Collected data
*** Block opens ***
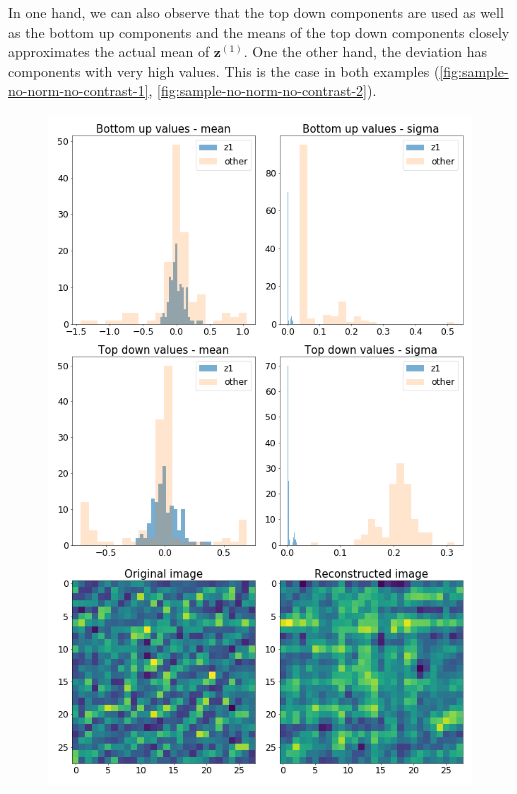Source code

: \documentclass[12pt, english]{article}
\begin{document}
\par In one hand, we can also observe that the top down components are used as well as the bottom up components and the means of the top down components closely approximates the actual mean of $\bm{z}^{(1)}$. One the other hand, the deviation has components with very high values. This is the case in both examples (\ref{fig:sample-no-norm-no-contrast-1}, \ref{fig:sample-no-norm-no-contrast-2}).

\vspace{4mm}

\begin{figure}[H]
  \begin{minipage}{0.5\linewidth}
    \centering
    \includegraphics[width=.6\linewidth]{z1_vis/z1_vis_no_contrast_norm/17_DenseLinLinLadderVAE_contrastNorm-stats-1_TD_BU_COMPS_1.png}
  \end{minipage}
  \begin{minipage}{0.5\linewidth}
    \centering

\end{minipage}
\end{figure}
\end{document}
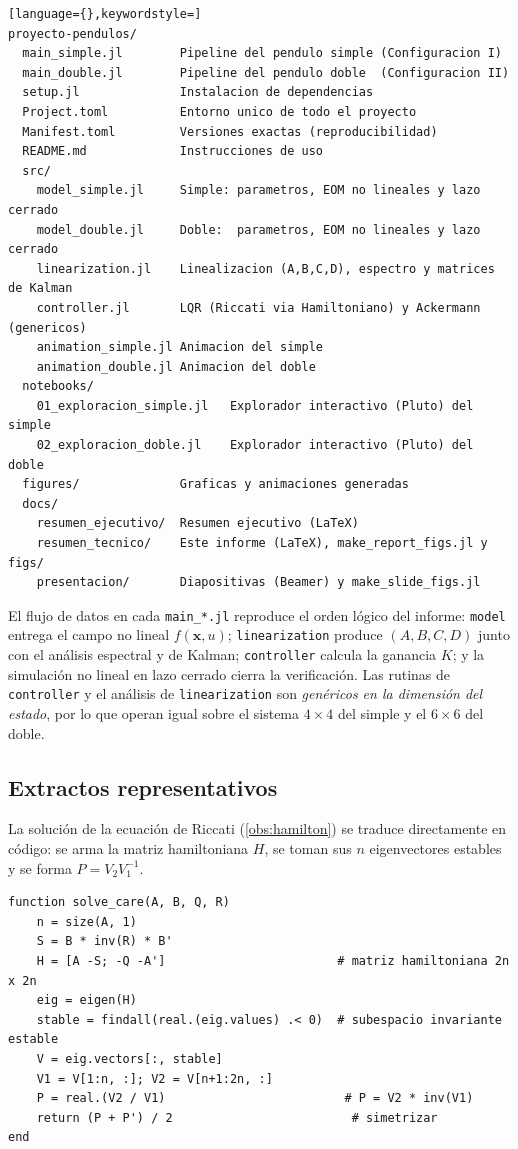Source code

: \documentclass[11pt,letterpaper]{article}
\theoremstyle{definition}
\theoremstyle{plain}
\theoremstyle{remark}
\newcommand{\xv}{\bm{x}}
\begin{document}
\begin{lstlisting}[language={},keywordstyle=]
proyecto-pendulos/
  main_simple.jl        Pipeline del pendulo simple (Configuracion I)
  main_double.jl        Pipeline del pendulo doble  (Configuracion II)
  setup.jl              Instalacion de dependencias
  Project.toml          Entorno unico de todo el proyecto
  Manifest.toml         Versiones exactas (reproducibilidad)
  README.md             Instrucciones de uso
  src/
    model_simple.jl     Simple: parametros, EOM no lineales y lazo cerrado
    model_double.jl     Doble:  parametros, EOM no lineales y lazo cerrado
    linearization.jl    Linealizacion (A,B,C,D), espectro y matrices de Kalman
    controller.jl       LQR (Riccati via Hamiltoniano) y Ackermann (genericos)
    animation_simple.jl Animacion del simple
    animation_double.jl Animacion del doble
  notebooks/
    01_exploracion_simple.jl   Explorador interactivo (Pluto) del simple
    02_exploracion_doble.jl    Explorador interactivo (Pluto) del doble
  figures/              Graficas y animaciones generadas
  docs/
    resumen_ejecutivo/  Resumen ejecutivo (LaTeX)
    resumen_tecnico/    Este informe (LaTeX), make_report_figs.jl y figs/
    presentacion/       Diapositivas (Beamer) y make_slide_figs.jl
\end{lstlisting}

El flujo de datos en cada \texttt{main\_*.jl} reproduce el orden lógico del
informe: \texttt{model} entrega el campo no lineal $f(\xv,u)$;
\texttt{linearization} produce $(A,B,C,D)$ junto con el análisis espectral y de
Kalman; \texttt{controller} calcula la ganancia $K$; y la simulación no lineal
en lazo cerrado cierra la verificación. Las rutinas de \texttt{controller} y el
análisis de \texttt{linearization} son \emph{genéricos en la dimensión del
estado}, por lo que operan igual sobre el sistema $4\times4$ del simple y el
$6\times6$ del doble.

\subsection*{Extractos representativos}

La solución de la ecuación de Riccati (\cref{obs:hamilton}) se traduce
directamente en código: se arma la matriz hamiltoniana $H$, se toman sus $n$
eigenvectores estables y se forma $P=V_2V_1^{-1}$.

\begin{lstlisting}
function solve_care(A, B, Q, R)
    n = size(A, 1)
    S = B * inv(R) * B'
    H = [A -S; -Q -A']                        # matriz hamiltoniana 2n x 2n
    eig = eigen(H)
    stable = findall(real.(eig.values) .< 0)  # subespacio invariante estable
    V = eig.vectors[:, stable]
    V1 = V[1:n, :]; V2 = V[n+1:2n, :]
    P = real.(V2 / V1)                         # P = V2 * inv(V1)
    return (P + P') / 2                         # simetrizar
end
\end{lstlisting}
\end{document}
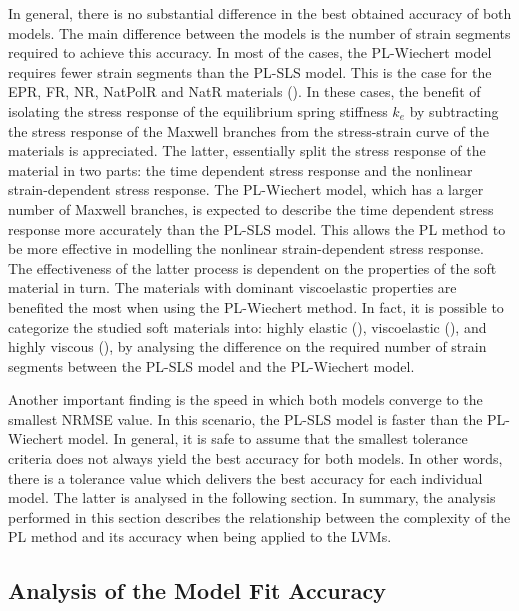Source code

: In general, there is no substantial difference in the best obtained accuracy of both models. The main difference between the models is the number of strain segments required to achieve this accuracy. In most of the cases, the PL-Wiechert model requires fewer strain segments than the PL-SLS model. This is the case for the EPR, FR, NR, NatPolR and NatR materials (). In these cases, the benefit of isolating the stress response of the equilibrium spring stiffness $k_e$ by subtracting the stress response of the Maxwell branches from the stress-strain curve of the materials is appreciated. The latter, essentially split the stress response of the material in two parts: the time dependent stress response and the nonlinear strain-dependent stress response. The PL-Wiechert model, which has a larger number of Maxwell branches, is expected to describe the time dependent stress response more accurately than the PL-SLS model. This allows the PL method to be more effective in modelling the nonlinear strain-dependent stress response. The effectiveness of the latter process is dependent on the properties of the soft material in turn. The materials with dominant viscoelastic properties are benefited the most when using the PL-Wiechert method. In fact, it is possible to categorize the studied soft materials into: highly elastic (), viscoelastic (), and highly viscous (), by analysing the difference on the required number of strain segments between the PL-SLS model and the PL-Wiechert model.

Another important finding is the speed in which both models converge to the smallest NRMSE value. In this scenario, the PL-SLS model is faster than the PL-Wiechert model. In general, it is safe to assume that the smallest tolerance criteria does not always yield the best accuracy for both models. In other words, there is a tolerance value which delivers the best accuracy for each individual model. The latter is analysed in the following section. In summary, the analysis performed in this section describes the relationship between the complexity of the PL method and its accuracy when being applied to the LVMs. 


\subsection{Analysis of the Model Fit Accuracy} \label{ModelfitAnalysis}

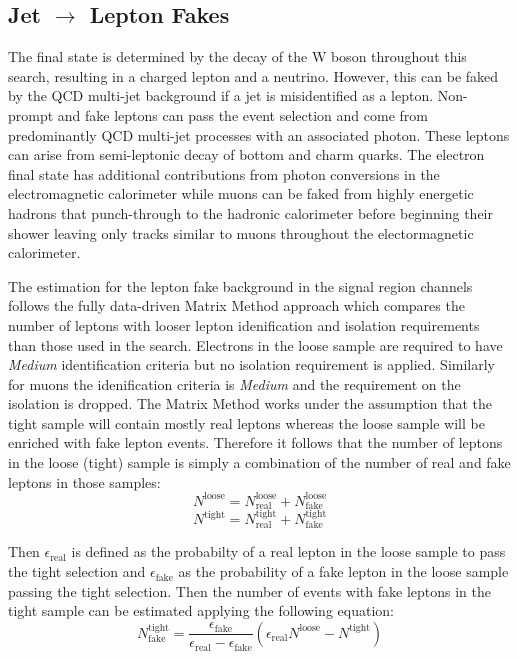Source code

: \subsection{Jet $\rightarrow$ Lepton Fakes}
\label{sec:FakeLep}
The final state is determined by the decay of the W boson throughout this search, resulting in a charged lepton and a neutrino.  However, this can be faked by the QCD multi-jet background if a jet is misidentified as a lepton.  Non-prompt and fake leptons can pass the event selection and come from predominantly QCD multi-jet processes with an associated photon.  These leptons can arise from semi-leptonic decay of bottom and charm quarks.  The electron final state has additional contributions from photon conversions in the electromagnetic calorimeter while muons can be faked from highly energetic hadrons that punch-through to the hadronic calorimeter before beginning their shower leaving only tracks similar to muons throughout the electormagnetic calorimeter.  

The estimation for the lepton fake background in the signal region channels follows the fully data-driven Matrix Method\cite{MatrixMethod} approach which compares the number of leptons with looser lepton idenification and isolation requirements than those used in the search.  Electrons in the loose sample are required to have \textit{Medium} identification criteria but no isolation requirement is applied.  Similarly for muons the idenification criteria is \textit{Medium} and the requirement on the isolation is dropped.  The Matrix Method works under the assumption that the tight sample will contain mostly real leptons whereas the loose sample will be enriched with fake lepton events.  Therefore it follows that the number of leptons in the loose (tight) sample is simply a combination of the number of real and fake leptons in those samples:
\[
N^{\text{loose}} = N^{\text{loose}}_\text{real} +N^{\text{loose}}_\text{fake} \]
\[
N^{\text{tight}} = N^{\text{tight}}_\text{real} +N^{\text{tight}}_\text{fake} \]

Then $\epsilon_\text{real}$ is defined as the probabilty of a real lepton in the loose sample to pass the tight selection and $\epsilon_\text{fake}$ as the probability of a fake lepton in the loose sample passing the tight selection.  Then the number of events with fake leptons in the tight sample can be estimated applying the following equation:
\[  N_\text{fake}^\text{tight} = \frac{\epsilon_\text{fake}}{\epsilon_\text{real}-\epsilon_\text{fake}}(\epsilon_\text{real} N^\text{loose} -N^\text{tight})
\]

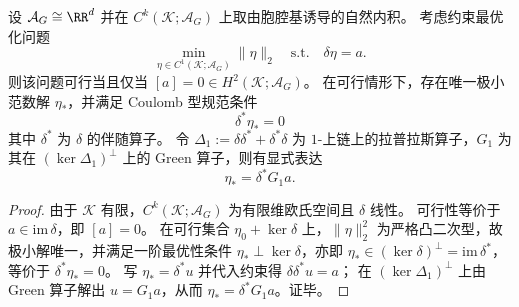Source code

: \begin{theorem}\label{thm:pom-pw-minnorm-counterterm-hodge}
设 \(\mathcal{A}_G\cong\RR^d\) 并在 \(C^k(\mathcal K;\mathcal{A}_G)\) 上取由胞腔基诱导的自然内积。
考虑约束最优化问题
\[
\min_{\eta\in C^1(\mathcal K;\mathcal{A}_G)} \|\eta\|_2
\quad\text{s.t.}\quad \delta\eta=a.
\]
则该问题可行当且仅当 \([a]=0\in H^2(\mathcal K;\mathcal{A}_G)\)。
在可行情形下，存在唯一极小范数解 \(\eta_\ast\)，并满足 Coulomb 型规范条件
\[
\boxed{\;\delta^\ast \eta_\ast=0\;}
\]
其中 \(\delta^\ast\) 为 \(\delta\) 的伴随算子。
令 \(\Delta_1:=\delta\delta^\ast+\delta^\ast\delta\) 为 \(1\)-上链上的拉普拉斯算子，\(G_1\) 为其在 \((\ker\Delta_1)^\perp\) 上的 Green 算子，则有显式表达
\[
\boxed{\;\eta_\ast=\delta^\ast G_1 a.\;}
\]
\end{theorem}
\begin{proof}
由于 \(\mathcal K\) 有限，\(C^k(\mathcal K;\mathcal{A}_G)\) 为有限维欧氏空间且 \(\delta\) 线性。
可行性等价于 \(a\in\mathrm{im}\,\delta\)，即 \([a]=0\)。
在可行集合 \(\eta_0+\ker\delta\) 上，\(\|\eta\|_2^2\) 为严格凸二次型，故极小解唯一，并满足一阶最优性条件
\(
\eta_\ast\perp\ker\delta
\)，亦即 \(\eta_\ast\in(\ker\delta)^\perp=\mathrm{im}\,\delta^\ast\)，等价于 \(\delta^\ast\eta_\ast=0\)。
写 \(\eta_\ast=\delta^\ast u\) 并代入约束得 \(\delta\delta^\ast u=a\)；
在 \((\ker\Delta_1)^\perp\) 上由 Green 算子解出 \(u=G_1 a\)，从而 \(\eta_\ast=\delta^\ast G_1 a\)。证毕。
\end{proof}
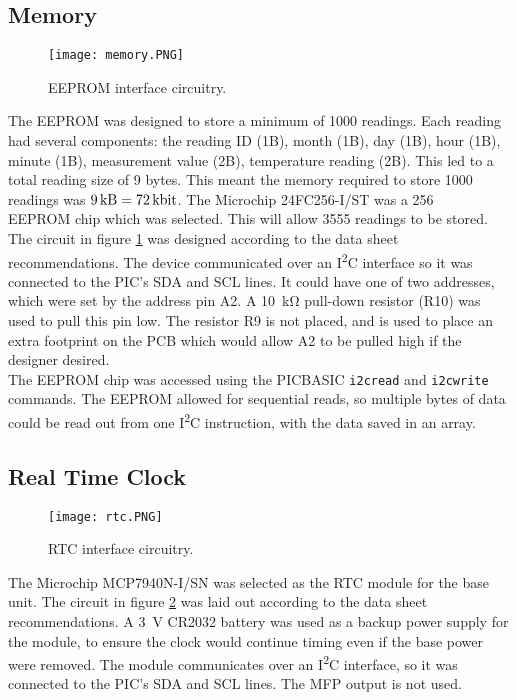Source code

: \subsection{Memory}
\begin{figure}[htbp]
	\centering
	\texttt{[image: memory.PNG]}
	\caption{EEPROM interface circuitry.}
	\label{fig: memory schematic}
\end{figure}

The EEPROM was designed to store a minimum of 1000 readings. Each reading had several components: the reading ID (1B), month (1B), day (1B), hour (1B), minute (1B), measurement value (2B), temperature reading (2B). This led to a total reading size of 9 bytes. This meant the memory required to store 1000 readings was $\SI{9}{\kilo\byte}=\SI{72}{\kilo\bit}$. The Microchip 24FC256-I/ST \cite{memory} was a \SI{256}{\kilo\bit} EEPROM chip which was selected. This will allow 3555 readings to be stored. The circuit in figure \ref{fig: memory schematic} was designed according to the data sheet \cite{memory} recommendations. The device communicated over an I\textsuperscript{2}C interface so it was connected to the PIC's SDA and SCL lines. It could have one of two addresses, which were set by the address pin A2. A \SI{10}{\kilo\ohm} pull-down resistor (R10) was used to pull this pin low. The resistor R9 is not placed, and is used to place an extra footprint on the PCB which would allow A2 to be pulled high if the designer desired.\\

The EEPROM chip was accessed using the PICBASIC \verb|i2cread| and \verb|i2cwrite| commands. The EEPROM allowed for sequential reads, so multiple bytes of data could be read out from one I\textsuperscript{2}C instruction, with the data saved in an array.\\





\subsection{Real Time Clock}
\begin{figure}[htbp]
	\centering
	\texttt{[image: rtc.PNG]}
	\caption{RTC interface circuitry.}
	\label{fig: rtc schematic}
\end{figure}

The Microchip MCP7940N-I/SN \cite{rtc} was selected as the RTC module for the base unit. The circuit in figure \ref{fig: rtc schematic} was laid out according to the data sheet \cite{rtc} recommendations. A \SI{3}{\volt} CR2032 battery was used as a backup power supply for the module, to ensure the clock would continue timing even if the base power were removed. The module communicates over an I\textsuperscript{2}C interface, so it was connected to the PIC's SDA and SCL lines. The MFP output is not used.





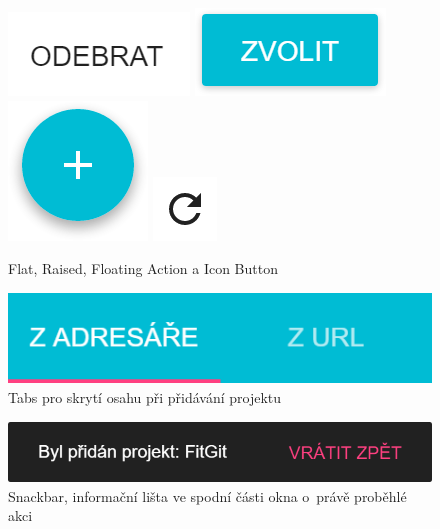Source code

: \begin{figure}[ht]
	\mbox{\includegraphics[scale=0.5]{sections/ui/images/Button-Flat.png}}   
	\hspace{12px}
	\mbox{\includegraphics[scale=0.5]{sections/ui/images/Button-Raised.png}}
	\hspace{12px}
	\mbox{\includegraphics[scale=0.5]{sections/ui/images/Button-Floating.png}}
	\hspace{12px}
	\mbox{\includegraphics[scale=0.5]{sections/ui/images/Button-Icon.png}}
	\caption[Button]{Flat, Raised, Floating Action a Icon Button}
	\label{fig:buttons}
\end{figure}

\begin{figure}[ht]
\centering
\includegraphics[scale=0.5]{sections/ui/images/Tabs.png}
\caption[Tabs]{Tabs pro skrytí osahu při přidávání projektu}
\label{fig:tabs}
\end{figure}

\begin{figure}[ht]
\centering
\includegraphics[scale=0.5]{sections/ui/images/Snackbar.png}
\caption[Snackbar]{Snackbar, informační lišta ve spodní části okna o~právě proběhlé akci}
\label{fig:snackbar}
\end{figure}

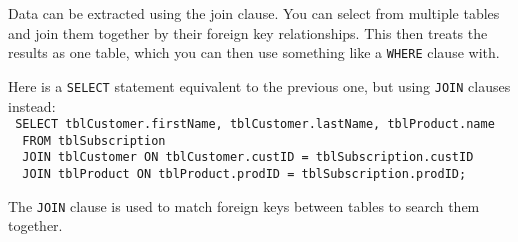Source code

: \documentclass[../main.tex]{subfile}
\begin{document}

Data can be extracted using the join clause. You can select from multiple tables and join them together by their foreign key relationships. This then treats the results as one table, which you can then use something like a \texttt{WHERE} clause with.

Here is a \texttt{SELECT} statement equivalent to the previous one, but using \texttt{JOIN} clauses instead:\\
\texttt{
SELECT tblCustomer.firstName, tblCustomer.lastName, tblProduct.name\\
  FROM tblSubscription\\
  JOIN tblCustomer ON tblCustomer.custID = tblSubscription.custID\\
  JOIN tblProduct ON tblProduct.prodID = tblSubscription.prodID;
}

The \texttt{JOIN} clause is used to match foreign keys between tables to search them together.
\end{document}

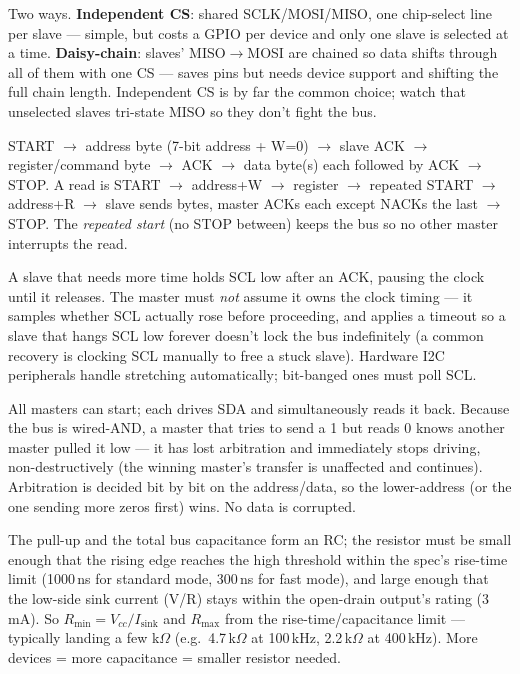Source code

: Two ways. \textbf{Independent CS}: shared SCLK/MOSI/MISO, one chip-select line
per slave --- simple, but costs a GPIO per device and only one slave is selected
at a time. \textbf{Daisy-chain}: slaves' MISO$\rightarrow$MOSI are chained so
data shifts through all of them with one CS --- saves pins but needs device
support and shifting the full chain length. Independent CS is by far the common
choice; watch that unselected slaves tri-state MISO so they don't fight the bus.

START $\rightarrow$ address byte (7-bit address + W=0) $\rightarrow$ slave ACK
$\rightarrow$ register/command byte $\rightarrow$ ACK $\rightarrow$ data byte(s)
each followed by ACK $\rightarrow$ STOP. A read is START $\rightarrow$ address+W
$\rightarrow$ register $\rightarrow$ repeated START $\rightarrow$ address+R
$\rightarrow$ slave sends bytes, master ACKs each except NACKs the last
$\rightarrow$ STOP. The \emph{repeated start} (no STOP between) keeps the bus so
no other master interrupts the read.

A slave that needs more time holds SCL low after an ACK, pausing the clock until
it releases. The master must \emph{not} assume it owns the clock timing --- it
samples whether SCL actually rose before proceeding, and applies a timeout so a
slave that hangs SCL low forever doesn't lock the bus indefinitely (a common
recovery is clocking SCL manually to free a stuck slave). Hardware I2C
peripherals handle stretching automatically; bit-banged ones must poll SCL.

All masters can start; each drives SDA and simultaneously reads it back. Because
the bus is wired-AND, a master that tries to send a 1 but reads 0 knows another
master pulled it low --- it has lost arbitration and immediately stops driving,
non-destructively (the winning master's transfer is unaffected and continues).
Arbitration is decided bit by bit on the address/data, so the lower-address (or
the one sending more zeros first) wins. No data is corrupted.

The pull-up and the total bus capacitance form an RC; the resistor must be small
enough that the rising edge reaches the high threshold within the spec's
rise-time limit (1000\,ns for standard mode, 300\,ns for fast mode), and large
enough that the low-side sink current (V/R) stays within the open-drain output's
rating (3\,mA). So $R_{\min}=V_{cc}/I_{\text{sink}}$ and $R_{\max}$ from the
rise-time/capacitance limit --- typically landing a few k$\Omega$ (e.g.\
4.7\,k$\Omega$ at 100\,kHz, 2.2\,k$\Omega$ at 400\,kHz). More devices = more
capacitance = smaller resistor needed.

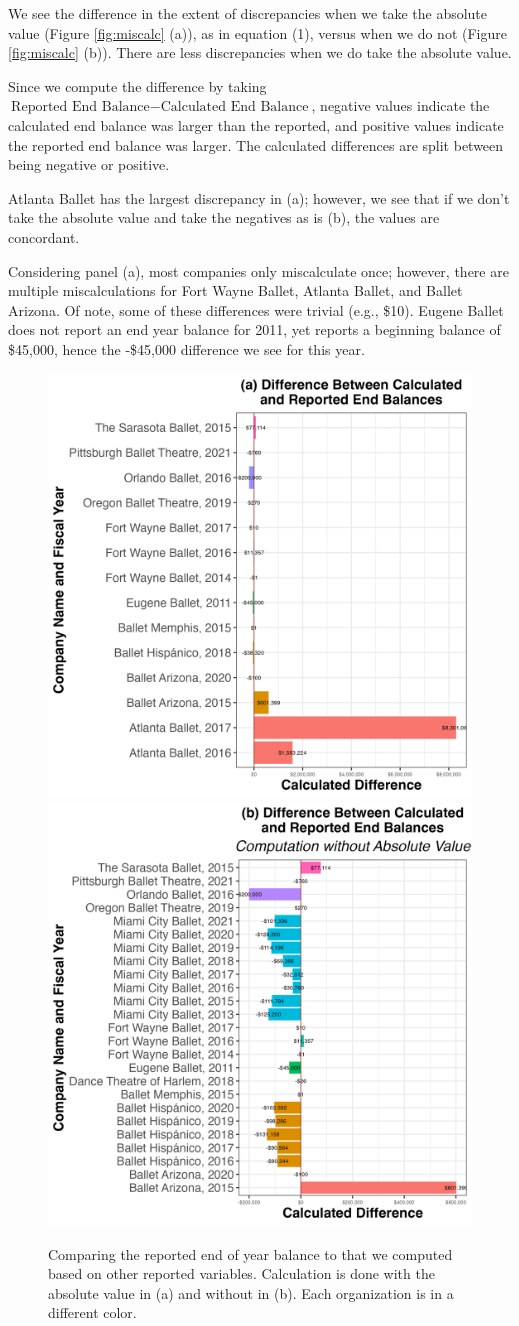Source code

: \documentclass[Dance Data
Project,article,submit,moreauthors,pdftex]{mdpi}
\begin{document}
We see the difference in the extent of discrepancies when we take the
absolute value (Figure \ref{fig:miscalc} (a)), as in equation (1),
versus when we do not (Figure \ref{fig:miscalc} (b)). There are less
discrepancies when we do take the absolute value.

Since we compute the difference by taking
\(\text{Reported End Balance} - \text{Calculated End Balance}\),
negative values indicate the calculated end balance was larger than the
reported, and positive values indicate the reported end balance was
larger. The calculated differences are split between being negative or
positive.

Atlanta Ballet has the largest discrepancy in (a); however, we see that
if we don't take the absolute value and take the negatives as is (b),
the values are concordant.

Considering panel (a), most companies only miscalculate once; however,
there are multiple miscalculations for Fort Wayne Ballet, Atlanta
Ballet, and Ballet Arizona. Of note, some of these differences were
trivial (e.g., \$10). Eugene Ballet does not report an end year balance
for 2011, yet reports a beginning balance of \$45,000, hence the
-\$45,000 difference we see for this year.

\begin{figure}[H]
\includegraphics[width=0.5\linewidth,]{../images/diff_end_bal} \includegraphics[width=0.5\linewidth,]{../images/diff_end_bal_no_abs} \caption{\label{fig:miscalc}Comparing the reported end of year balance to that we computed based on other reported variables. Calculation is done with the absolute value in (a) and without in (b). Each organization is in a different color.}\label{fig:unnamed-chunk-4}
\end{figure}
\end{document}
*** Block closes ***
ACTIVITY: For each line above that includes "Pipeline", copy the line.

TASK RESPONSE:
  main_simple.jl        Pipeline del pendulo simple (Configuracion I)
  main_double.jl        Pipeline del pendulo doble  (Configuracion II)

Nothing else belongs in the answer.